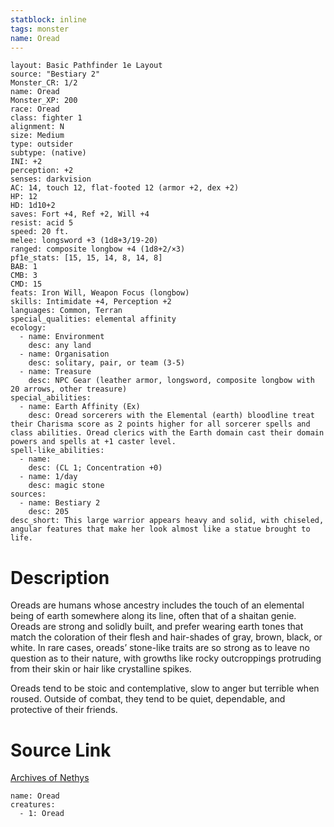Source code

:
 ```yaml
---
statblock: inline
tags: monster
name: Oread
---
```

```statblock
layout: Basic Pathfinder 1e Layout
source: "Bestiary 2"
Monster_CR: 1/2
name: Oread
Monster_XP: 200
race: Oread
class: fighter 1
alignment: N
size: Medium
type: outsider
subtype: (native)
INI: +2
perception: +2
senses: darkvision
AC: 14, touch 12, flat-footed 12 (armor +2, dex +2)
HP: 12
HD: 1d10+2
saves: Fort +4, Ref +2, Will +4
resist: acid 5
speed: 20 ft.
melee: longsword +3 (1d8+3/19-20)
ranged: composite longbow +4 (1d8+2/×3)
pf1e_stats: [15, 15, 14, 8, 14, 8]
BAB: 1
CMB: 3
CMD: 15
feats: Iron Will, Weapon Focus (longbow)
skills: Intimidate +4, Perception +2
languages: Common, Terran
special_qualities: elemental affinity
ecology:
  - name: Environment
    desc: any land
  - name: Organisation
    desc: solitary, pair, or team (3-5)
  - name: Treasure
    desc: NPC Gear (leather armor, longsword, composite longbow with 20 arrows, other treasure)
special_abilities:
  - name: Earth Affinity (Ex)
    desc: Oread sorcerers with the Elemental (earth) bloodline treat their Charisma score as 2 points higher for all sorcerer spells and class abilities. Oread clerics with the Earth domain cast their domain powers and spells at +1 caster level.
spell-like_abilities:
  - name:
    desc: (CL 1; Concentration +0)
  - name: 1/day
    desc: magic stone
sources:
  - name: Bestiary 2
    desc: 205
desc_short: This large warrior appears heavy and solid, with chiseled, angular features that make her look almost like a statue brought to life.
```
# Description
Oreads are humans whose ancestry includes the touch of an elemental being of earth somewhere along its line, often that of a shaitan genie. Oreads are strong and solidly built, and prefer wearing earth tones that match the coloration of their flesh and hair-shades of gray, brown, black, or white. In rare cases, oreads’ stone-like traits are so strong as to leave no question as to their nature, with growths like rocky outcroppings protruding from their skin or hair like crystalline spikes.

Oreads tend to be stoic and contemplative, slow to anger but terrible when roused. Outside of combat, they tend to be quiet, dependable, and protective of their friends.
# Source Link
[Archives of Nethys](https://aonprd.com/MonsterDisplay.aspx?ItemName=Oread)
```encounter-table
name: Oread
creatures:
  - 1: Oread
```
* * *
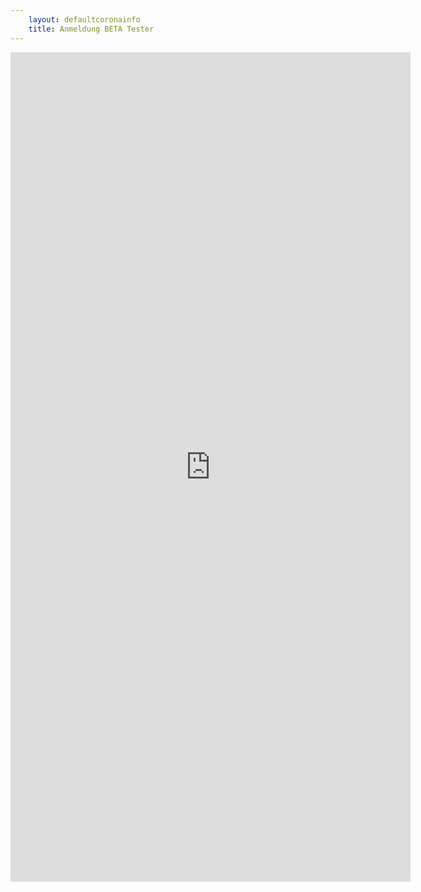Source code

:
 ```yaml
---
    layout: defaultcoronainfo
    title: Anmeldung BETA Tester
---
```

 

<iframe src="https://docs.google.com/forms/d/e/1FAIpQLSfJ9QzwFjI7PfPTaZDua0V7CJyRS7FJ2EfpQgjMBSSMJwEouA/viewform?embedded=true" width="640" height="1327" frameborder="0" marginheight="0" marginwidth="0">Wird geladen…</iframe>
* * *
TASK DETAILS:
Would you copy each line of the records that contains "Oreads"?

EXERCISE ANSWER:
Oreads are humans whose ancestry includes the touch of an elemental being of earth somewhere along its line, often that of a shaitan genie. Oreads are strong and solidly built, and prefer wearing earth tones that match the coloration of their flesh and hair-shades of gray, brown, black, or white. In rare cases, oreads’ stone-like traits are so strong as to leave no question as to their nature, with growths like rocky outcroppings protruding from their skin or hair like crystalline spikes.
Oreads tend to be stoic and contemplative, slow to anger but terrible when roused. Outside of combat, they tend to be quiet, dependable, and protective of their friends.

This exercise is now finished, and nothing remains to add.